-- Given data --
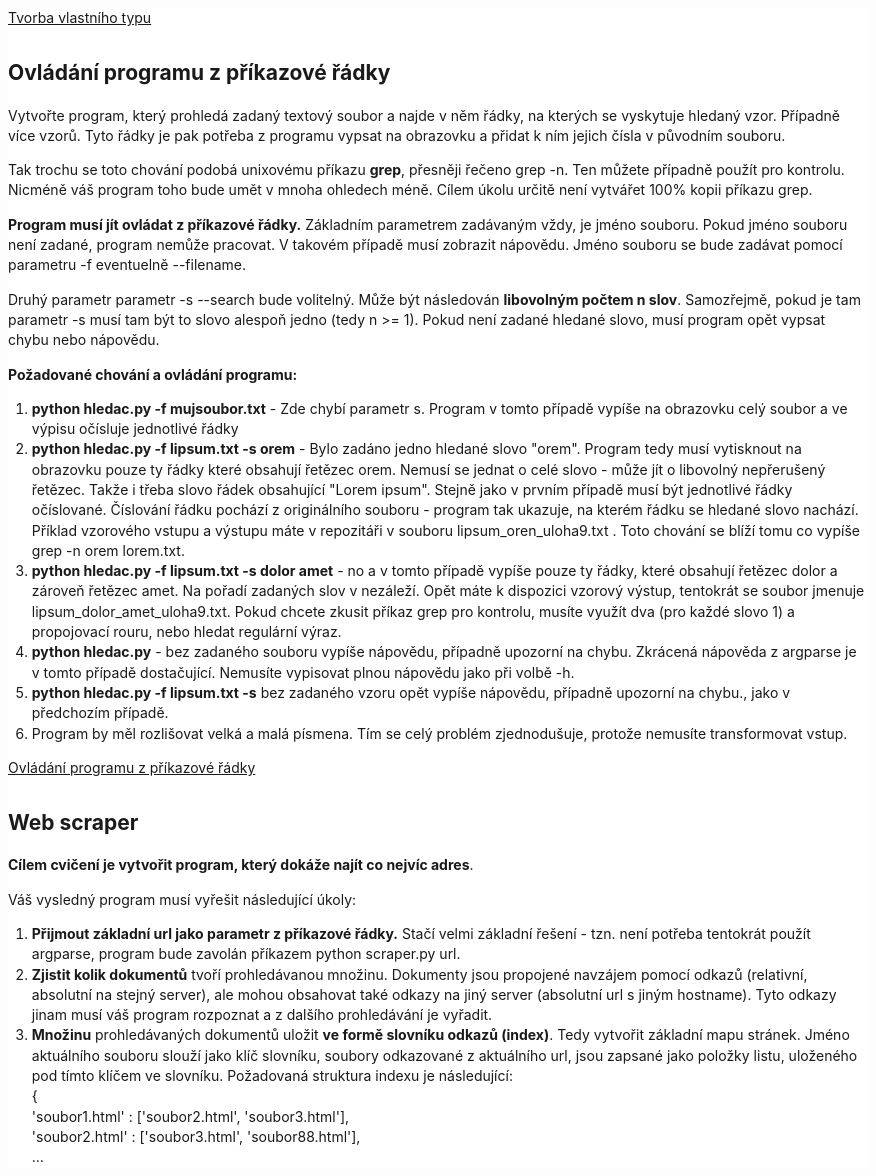 [Tvorba vlastního typu](https://github.com/Tumash-Ilia/Python_cv/tree/main/cv08)

## Ovládání programu z příkazové řádky

Vytvořte program, který prohledá zadaný textový soubor a najde v něm řádky, na kterých se vyskytuje hledaný vzor. Případně více vzorů. Tyto řádky je pak potřeba z programu vypsat na obrazovku a přidat k ním jejich čísla v původním souboru.

Tak trochu se toto chování podobá unixovému příkazu **grep**, přesněji řečeno grep -n.  Ten můžete případně použít pro kontrolu. Nicméně váš program toho bude umět v mnoha ohledech méně. Cílem úkolu určitě není vytvářet 100% kopii příkazu grep.

**Program musí jít  ovládat z příkazové řádky.** Základním parametrem zadávaným vždy, je jméno souboru. Pokud jméno souboru není zadané, program nemůže pracovat. V takovém případě musí zobrazit nápovědu. Jméno souboru se bude zadávat pomocí parametru -f eventuelně --filename. 

Druhý parametr  parametr -s --search bude volitelný. Může být následován **libovolným počtem n slov**. Samozřejmě, pokud je tam parametr -s musí tam být to slovo alespoň jedno (tedy n >= 1).  Pokud není zadané hledané slovo, musí program opět vypsat chybu nebo nápovědu. 

**Požadované chování a ovládání programu:**

1. **python hledac.py -f mujsoubor.txt** - Zde chybí parametr s. Program v tomto případě vypíše na obrazovku celý soubor a ve výpisu očísluje jednotlivé řádky
2. **python hledac.py -f lipsum.txt -s orem** - Bylo zadáno jedno hledané slovo "orem". Program tedy musí vytisknout na obrazovku pouze ty řádky které obsahují řetězec orem. Nemusí se jednat o celé slovo - může jít o libovolný nepřerušený řetězec. Takže i třeba slovo řádek obsahující "Lorem ipsum". Stejně jako v prvním případě musí být jednotlivé řádky očíslované. Číslování řádku pochází z originálního souboru - program tak ukazuje, na kterém řádku se hledané slovo nachází. Příklad vzorového vstupu a výstupu máte v repozitáři v souboru lipsum_oren_uloha9.txt . Toto chování se blíží tomu co vypíše grep -n orem lorem.txt. 
3. **python hledac.py -f lipsum.txt -s dolor amet** - no a v tomto případě vypíše pouze ty řádky, které obsahují řetězec dolor a zároveň řetězec amet. Na pořadí zadaných slov v nezáleží. Opět máte k dispozici vzorový výstup, tentokrát se soubor jmenuje lipsum_dolor_amet_uloha9.txt. Pokud chcete zkusit příkaz grep pro kontrolu,  musíte využít dva (pro každé slovo 1) a propojovací rouru, nebo hledat regulární výraz. 
4. **python hledac.py** - bez zadaného souboru vypíše nápovědu, případně upozorní na chybu. Zkrácená nápověda z argparse je v tomto případě dostačující. Nemusíte vypisovat plnou nápovědu jako při volbě -h. 
5. **python hledac.py -f lipsum.txt -s** bez zadaného vzoru opět vypíše nápovědu, případně upozorní na chybu., jako v předchozím případě.
6. Program by měl rozlišovat velká a malá písmena. Tím se celý problém zjednodušuje, protože nemusíte transformovat vstup.

[Ovládání programu z příkazové řádky](https://github.com/Tumash-Ilia/Python_cv/tree/main/cv09)

## Web scraper

**Cílem cvičení je vytvořit program, který dokáže najít co nejvíc adres**.

Váš vysledný program musí vyřešit následující úkoly:

1. **Přijmout základní url jako parametr z příkazové řádky.**  Stačí velmi základní řešení - tzn. není potřeba tentokrát použít argparse, program bude zavolán příkazem python scraper.py url. 
2. **Zjistit kolik dokumentů** tvoří prohledávanou množinu. Dokumenty jsou propojené navzájem pomocí odkazů (relativní, absolutní na stejný server), ale mohou obsahovat také odkazy na jiný server (absolutní url s jiným hostname). Tyto odkazy jinam musí váš program rozpoznat a  z dalšího prohledávání je vyřadit. 
3. **Množinu** prohledávaných dokumentů uložit **ve formě slovníku odkazů (index)**. Tedy vytvořit základní mapu stránek. Jméno aktuálního souboru slouží jako klíč slovníku, soubory odkazované z aktuálního url, jsou zapsané jako položky listu, uloženého pod tímto klíčem ve slovníku. Požadovaná struktura indexu je následující:
\
   {\
'soubor1.html' : ['soubor2.html', 'soubor3.html'], \
'soubor2.html' : ['soubor3.html', 'soubor88.html'],\
...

-- Problem requirements --
In the records above, how many lines hold the string "hledané"? Respond with that number only.

-- Task output --
2